# [EXERCISE REQUIREMENTS]
Among the entries below, find the lines with the word "option" and copy them.

# [PROVIDED DATA]
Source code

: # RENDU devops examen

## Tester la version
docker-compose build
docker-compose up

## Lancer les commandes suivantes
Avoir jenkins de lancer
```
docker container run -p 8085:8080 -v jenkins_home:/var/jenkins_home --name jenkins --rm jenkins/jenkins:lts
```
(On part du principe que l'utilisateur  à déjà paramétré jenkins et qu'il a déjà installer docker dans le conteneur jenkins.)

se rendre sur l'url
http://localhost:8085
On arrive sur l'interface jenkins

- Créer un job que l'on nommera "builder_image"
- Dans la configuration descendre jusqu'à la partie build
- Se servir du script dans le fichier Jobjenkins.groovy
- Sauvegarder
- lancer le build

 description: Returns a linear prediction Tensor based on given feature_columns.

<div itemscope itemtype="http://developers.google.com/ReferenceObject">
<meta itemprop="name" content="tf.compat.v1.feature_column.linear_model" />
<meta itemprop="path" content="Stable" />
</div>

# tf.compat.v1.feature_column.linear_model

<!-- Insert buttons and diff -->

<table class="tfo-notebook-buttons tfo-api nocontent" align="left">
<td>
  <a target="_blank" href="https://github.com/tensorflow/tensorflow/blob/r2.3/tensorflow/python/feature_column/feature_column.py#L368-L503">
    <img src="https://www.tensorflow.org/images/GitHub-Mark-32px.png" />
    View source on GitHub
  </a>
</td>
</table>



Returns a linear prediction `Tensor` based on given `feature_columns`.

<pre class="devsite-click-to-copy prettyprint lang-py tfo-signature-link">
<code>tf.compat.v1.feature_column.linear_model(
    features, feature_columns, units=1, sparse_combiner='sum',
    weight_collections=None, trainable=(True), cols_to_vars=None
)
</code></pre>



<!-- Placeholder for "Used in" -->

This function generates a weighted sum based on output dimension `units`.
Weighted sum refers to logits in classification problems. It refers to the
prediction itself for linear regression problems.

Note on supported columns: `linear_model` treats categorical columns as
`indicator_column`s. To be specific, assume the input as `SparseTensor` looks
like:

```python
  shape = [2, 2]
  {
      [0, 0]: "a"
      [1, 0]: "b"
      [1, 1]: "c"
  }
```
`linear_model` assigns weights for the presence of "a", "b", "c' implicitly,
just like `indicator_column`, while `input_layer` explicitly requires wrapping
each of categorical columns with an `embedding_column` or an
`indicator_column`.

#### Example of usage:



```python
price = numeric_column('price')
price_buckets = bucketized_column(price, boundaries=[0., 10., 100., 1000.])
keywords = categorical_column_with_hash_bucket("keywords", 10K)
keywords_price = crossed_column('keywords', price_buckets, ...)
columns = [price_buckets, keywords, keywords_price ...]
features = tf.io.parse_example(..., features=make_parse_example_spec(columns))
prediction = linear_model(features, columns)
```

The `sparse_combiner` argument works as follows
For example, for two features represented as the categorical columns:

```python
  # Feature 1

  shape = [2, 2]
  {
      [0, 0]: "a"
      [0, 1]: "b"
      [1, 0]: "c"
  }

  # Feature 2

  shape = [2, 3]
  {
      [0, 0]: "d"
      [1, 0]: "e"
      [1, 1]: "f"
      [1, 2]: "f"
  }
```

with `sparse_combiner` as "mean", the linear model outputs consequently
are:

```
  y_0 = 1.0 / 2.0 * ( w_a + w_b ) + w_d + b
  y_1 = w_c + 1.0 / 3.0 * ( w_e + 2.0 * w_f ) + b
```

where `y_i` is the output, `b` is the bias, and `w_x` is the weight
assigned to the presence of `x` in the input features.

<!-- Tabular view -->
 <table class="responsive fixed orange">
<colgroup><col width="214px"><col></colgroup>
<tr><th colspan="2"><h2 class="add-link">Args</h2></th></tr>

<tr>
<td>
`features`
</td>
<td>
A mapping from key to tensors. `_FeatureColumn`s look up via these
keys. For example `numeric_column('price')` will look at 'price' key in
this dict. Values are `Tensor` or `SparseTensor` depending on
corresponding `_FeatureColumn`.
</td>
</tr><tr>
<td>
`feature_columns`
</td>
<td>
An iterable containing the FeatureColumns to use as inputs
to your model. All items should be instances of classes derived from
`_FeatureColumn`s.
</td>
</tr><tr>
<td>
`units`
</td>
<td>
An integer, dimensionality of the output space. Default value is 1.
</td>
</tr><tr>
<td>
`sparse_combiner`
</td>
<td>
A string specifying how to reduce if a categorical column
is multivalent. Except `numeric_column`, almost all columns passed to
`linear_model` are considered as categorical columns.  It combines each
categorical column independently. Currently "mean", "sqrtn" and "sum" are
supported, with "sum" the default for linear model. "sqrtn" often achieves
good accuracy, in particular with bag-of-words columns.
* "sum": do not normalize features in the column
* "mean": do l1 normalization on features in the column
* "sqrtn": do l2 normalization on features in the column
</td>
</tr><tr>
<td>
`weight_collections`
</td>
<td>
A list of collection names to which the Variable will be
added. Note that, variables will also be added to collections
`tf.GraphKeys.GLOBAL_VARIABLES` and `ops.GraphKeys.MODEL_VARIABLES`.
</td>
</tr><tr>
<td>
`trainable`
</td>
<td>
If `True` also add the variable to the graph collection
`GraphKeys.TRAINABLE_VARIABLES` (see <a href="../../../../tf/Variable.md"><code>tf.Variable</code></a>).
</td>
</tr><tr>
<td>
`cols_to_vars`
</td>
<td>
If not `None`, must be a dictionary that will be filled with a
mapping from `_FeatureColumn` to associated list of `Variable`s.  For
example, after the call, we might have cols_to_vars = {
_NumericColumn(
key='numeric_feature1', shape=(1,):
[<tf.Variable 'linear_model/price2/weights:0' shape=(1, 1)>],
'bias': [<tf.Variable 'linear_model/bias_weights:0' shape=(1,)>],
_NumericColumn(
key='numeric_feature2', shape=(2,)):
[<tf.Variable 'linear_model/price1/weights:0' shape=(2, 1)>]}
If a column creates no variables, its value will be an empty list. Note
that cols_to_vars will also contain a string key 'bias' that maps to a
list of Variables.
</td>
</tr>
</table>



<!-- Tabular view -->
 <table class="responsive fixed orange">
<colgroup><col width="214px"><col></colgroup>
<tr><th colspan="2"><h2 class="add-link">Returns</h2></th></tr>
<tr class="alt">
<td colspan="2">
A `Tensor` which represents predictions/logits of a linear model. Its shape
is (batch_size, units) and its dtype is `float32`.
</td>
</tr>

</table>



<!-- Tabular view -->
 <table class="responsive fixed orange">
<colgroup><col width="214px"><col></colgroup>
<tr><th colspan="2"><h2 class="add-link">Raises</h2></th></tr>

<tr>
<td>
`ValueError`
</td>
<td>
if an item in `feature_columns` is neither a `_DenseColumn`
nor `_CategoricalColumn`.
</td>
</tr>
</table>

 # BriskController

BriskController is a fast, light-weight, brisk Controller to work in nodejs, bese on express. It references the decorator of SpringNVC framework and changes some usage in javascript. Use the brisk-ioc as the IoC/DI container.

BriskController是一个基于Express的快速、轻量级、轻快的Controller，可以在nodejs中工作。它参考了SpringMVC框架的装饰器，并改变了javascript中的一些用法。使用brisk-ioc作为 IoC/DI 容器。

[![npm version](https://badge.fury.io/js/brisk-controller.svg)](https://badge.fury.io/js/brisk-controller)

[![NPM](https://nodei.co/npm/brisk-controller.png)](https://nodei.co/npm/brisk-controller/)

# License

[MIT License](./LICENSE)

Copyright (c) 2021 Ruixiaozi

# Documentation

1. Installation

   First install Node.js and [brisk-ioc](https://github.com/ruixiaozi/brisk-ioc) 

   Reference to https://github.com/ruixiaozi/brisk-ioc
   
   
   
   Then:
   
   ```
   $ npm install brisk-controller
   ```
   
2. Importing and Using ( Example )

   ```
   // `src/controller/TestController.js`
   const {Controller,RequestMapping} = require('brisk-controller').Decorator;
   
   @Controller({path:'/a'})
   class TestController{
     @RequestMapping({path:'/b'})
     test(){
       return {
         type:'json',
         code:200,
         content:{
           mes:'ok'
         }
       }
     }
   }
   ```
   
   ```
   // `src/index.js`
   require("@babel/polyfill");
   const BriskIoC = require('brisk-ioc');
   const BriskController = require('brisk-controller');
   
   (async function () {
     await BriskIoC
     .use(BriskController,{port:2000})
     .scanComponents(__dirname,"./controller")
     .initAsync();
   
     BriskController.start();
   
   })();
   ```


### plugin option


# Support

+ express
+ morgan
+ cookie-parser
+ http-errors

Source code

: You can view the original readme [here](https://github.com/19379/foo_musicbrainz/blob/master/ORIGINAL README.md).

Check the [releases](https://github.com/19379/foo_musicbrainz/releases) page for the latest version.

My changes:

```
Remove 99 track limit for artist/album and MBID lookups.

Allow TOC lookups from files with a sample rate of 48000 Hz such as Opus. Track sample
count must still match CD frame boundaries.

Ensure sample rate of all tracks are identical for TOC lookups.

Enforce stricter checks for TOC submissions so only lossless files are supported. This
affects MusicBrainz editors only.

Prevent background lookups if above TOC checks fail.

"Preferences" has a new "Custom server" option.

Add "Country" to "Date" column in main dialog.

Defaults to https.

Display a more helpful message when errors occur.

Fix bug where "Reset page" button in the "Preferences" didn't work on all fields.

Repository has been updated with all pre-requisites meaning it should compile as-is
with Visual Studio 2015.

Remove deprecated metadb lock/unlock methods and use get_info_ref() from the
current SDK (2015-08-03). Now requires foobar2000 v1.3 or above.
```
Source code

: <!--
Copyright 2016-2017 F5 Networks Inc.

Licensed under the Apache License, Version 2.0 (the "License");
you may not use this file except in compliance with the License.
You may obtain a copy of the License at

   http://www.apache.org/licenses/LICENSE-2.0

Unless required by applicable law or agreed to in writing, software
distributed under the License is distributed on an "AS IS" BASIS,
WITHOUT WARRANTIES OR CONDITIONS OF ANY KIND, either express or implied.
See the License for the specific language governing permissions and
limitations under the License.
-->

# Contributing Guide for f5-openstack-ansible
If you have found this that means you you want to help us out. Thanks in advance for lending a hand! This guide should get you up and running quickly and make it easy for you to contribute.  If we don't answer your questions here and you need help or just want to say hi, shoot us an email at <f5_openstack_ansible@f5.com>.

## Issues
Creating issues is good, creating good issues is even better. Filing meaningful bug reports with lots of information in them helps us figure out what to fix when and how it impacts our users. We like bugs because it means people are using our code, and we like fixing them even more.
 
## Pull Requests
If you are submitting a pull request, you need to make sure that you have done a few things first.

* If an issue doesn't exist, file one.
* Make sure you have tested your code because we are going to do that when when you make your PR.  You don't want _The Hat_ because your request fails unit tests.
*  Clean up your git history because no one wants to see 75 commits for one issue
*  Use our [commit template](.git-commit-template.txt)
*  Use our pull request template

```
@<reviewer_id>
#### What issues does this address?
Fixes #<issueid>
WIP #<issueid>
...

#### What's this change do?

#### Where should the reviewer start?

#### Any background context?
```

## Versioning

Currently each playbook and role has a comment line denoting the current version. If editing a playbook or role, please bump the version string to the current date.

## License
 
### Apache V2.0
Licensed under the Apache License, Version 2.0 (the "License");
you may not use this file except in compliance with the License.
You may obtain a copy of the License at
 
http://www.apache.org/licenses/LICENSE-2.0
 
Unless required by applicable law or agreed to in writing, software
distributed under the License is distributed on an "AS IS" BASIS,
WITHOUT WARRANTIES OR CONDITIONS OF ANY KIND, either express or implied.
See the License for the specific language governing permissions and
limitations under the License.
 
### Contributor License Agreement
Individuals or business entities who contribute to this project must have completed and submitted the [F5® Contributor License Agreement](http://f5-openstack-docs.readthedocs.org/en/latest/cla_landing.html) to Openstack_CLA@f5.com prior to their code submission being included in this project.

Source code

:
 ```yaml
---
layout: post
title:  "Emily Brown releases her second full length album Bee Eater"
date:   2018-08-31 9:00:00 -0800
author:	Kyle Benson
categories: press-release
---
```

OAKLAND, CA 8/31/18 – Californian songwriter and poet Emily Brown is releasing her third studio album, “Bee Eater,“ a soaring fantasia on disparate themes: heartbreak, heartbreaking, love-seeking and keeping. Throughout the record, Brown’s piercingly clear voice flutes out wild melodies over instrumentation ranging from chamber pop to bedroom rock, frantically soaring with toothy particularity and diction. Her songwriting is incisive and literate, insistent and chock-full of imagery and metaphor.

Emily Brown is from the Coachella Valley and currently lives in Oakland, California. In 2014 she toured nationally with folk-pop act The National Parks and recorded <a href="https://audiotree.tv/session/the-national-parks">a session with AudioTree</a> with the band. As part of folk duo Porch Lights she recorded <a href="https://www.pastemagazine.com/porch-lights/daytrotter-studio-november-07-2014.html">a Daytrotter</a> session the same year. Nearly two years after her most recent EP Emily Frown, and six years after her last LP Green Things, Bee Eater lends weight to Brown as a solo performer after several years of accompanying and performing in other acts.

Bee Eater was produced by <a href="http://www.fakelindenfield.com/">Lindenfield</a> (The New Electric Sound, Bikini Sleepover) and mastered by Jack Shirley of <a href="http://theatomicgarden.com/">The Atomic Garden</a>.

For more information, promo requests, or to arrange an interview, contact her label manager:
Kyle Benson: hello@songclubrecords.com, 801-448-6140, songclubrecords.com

# [EXPECTED ANSWER]
### plugin option
"Preferences" has a new "Custom server" option.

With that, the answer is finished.